I felt it coming; it was an almost sickening feeling. My beloved Apple Watch Series 7, squeezed like a slice of salami between a block of wood and my wrist that was supporting a nearly 75-pound package, encountering a bit of sand trailing over it.
My arms, suddenly gaining herculean strength, quickly lifted the heavy package to relieve the pressure, but it was too late. The sand or gravel covering the wooden frame had carved a tiny, gruesome canyon into the once nearly pristine face of my Apple Watch Series 7.
I feel guilty.
First, it’s important to recognize that this is an aluminum Apple Watch Series 7. No stainless steel or titanium. This is important because the crystal is not made of the sapphire you might find on a high end Breitling watch. Instead, it has Ion-X Glass, which is supposed to approximate a form of rugged Gorilla Glass.
This watch glass, which protects the laptop’s large, colorful and wonderfully sharp Retina LTPO OLED display, is good enough to withstand knocks, drops or awkward bumps in a corner of the desk. It’s not scratch-proof, however, and in the battle between the pressurized grain and the glossy surface of my Apple Watch Series 7, it lost a lot.

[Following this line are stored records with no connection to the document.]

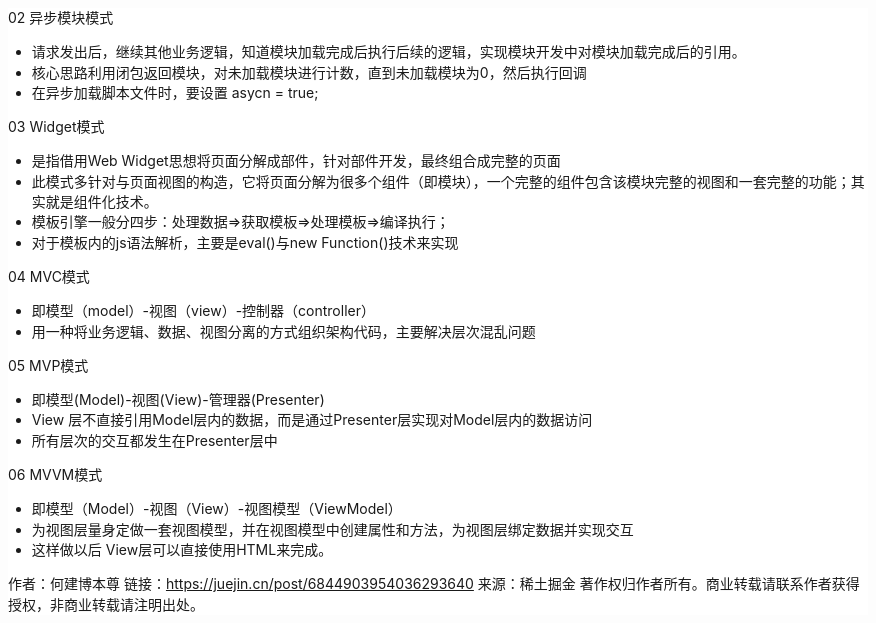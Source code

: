 02 异步模块模式
- 请求发出后，继续其他业务逻辑，知道模块加载完成后执行后续的逻辑，实现模块开发中对模块加载完成后的引用。
- 核心思路利用闭包返回模块，对未加载模块进行计数，直到未加载模块为0，然后执行回调
- 在异步加载脚本文件时，要设置 asycn = true;

03 Widget模式
- 是指借用Web Widget思想将页面分解成部件，针对部件开发，最终组合成完整的页面
- 此模式多针对与页面视图的构造，它将页面分解为很多个组件（即模块），一个完整的组件包含该模块完整的视图和一套完整的功能；其实就是组件化技术。
- 模板引擎一般分四步：处理数据=>获取模板=>处理模板=>编译执行；
- 对于模板内的js语法解析，主要是eval()与new Function()技术来实现

04 MVC模式
- 即模型（model）-视图（view）-控制器（controller）
- 用一种将业务逻辑、数据、视图分离的方式组织架构代码，主要解决层次混乱问题

05 MVP模式
- 即模型(Model)-视图(View)-管理器(Presenter)
- View 层不直接引用Model层内的数据，而是通过Presenter层实现对Model层内的数据访问
- 所有层次的交互都发生在Presenter层中

06 MVVM模式
- 即模型（Model）-视图（View）-视图模型（ViewModel）
- 为视图层量身定做一套视图模型，并在视图模型中创建属性和方法，为视图层绑定数据并实现交互
- 这样做以后 View层可以直接使用HTML来完成。

作者：何建博本尊
链接：https://juejin.cn/post/6844903954036293640
来源：稀土掘金
著作权归作者所有。商业转载请联系作者获得授权，非商业转载请注明出处。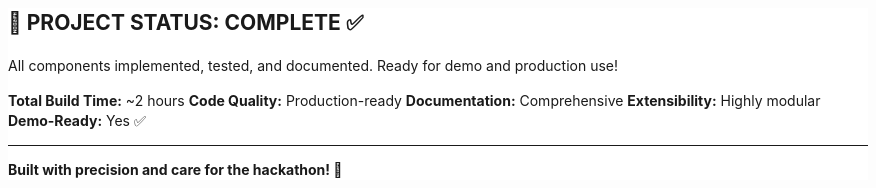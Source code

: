 
## 🎉 PROJECT STATUS: COMPLETE ✅

All components implemented, tested, and documented.
Ready for demo and production use!

**Total Build Time:** ~2 hours
**Code Quality:** Production-ready
**Documentation:** Comprehensive
**Extensibility:** Highly modular
**Demo-Ready:** Yes ✅

---

**Built with precision and care for the hackathon! 🚀**
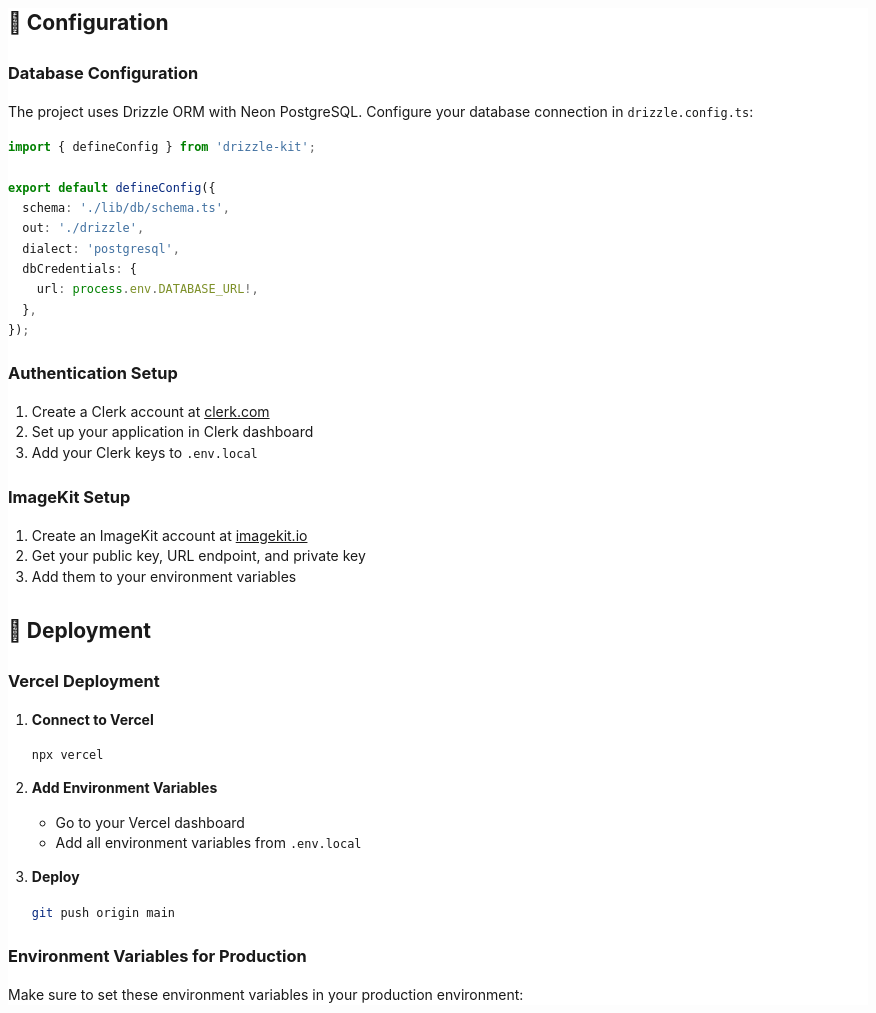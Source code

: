 ## 🔧 Configuration

### Database Configuration

The project uses Drizzle ORM with Neon PostgreSQL. Configure your database connection in `drizzle.config.ts`:

```typescript
import { defineConfig } from 'drizzle-kit';

export default defineConfig({
  schema: './lib/db/schema.ts',
  out: './drizzle',
  dialect: 'postgresql',
  dbCredentials: {
    url: process.env.DATABASE_URL!,
  },
});
```

### Authentication Setup

1. Create a Clerk account at [clerk.com](https://clerk.com)
2. Set up your application in Clerk dashboard
3. Add your Clerk keys to `.env.local`

### ImageKit Setup

1. Create an ImageKit account at [imagekit.io](https://imagekit.io)
2. Get your public key, URL endpoint, and private key
3. Add them to your environment variables

## 🚀 Deployment

### Vercel Deployment

1. **Connect to Vercel**
   ```bash
   npx vercel
   ```

2. **Add Environment Variables**
   - Go to your Vercel dashboard
   - Add all environment variables from `.env.local`

3. **Deploy**
   ```bash
   git push origin main
   ```

### Environment Variables for Production

Make sure to set these environment variables in your production environment:

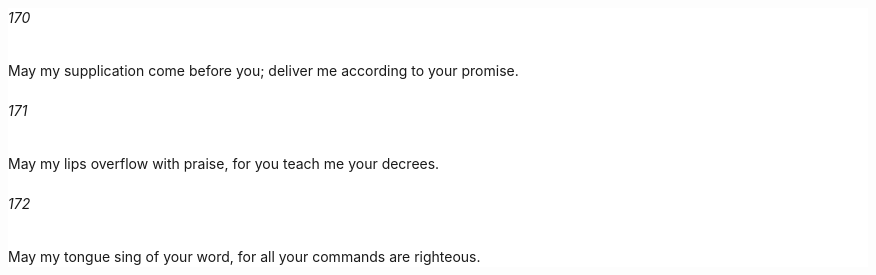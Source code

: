 ###### 170 









May my supplication come before you; deliver me according to your promise. 



















###### 171 









May my lips overflow with praise, for you teach me your decrees. 



















###### 172 









May my tongue sing of your word, for all your commands are righteous. 














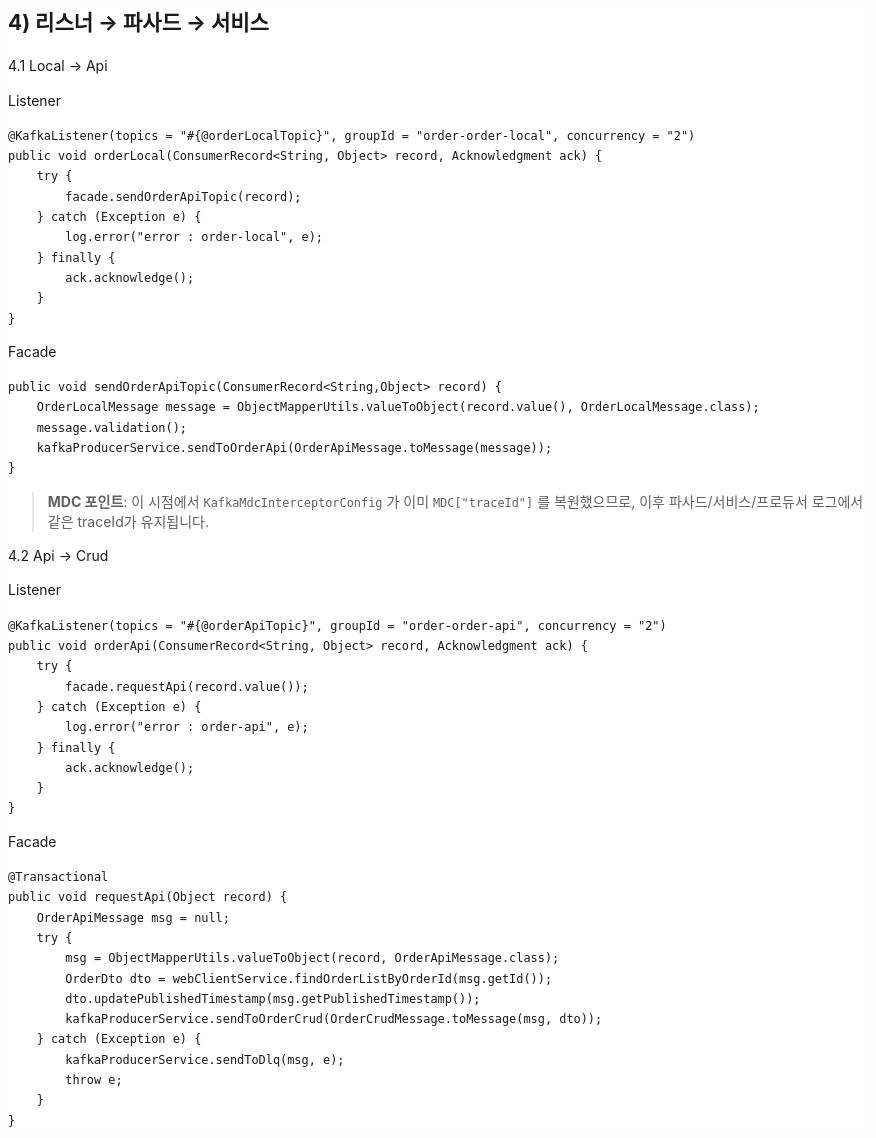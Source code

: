 
## 4) 리스너 → 파사드 → 서비스

4.1 Local → Api

Listener

    @KafkaListener(topics = "#{@orderLocalTopic}", groupId = "order-order-local", concurrency = "2")
    public void orderLocal(ConsumerRecord<String, Object> record, Acknowledgment ack) {
        try {
            facade.sendOrderApiTopic(record);
        } catch (Exception e) {
            log.error("error : order-local", e);
        } finally {
            ack.acknowledge();
        }
    }

Facade

    public void sendOrderApiTopic(ConsumerRecord<String,Object> record) {
        OrderLocalMessage message = ObjectMapperUtils.valueToObject(record.value(), OrderLocalMessage.class);
        message.validation();
        kafkaProducerService.sendToOrderApi(OrderApiMessage.toMessage(message));
    }

> **MDC 포인트**: 이 시점에서 `KafkaMdcInterceptorConfig` 가 이미 `MDC["traceId"]` 를 복원했으므로, 이후 파사드/서비스/프로듀서 로그에서 같은 traceId가 유지됩니다.

4.2 Api → Crud

Listener

    @KafkaListener(topics = "#{@orderApiTopic}", groupId = "order-order-api", concurrency = "2")
    public void orderApi(ConsumerRecord<String, Object> record, Acknowledgment ack) {
        try {
            facade.requestApi(record.value());
        } catch (Exception e) {
            log.error("error : order-api", e);
        } finally {
            ack.acknowledge();
        }
    }

Facade

    @Transactional
    public void requestApi(Object record) {
        OrderApiMessage msg = null;
        try {
            msg = ObjectMapperUtils.valueToObject(record, OrderApiMessage.class);
            OrderDto dto = webClientService.findOrderListByOrderId(msg.getId());
            dto.updatePublishedTimestamp(msg.getPublishedTimestamp());
            kafkaProducerService.sendToOrderCrud(OrderCrudMessage.toMessage(msg, dto));
        } catch (Exception e) {
            kafkaProducerService.sendToDlq(msg, e);
            throw e;
        }
    }
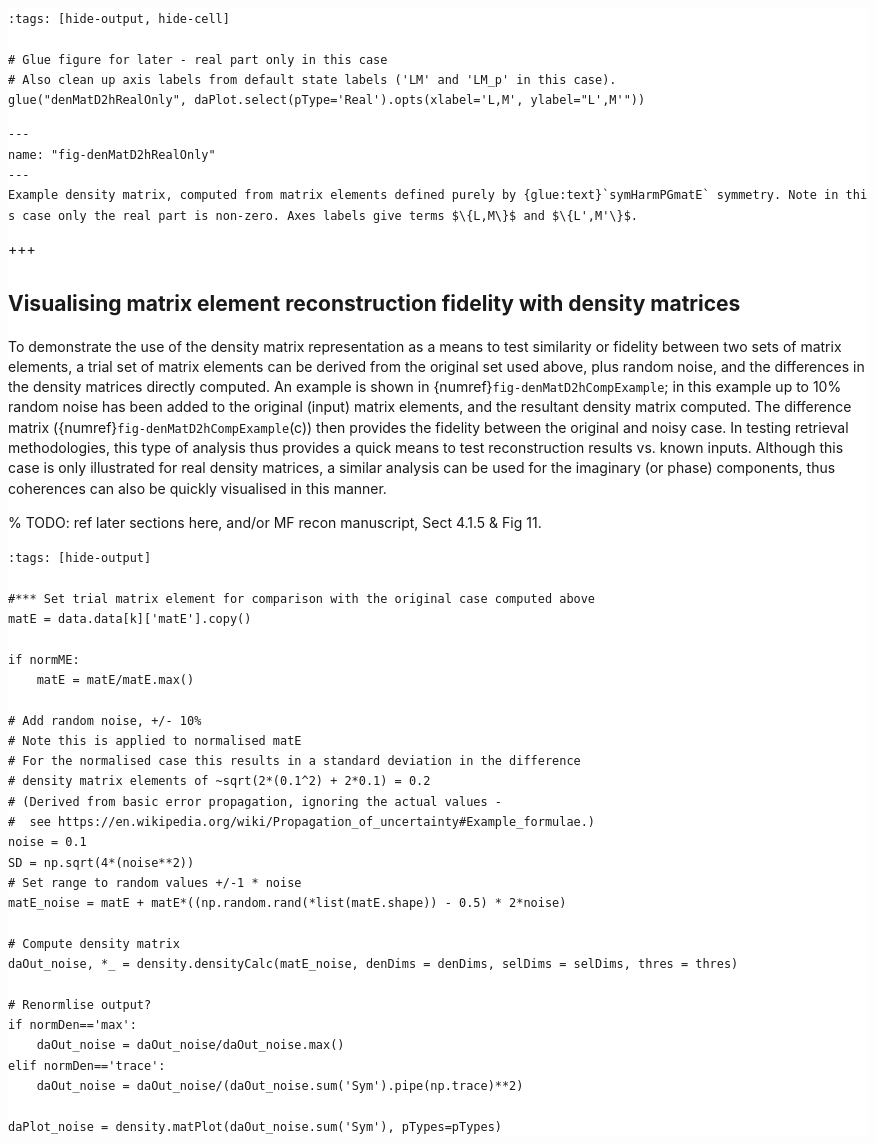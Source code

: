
 ```{code-cell} ipython3
:tags: [hide-output, hide-cell]

# Glue figure for later - real part only in this case
# Also clean up axis labels from default state labels ('LM' and 'LM_p' in this case).
glue("denMatD2hRealOnly", daPlot.select(pType='Real').opts(xlabel='L,M', ylabel="L',M'"))
```

```{glue:figure} denMatD2hRealOnly
---
name: "fig-denMatD2hRealOnly"
---
Example density matrix, computed from matrix elements defined purely by {glue:text}`symHarmPGmatE` symmetry. Note in this case only the real part is non-zero. Axes labels give terms $\{L,M\}$ and $\{L',M'\}$.
```

+++

## Visualising matrix element reconstruction fidelity with density matrices

To demonstrate the use of the density matrix representation as a means to test similarity or fidelity between two sets of matrix elements, a trial set of matrix elements can be derived from the original set used above, plus random noise, and the differences in the density matrices directly computed. An example is shown in {numref}`fig-denMatD2hCompExample`; in this example up to 10\% random noise has been added to the original (input) matrix elements, and the resultant density matrix computed. The difference matrix ({numref}`fig-denMatD2hCompExample`(c)) then provides the fidelity between the original and noisy case. In testing retrieval methodologies, this type of analysis thus provides a quick means to test reconstruction results vs. known inputs. Although this case is only illustrated for real density matrices, a similar analysis can be used for the imaginary (or phase) components, thus coherences can also be quickly visualised in this manner.

% TODO: ref later sections here, and/or MF recon manuscript, Sect 4.1.5 & Fig 11.

```{code-cell} ipython3
:tags: [hide-output]

#*** Set trial matrix element for comparison with the original case computed above
matE = data.data[k]['matE'].copy()

if normME:
    matE = matE/matE.max()
    
# Add random noise, +/- 10%
# Note this is applied to normalised matE
# For the normalised case this results in a standard deviation in the difference 
# density matrix elements of ~sqrt(2*(0.1^2) + 2*0.1) = 0.2
# (Derived from basic error propagation, ignoring the actual values - 
#  see https://en.wikipedia.org/wiki/Propagation_of_uncertainty#Example_formulae.)
noise = 0.1
SD = np.sqrt(4*(noise**2))
# Set range to random values +/-1 * noise
matE_noise = matE + matE*((np.random.rand(*list(matE.shape)) - 0.5) * 2*noise)  

# Compute density matrix
daOut_noise, *_ = density.densityCalc(matE_noise, denDims = denDims, selDims = selDims, thres = thres)

# Renormlise output?
if normDen=='max':
    daOut_noise = daOut_noise/daOut_noise.max()
elif normDen=='trace':
    daOut_noise = daOut_noise/(daOut_noise.sum('Sym').pipe(np.trace)**2)
    
daPlot_noise = density.matPlot(daOut_noise.sum('Sym'), pTypes=pTypes)
```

My problem is that I have been wearing this watch almost every day since September. It’s one of the first things I put on in the morning – even before I shower – because I train six days a week; I really love how it tracks my curls, push-ups, etc. I also wear it for walks – leisure, exercise and commuting. My Apple Watch doesn’t leave my wrist until the end of the day. (To be fair, I don’t shower or sleep in it.)
It’s on my wrist so constantly, I’m the guy you see taking calls and talking on his wrist like a modern day Dick Tracy (opens in a new tab). The watch is a wonderful companion and I won’t apologize for using it as such.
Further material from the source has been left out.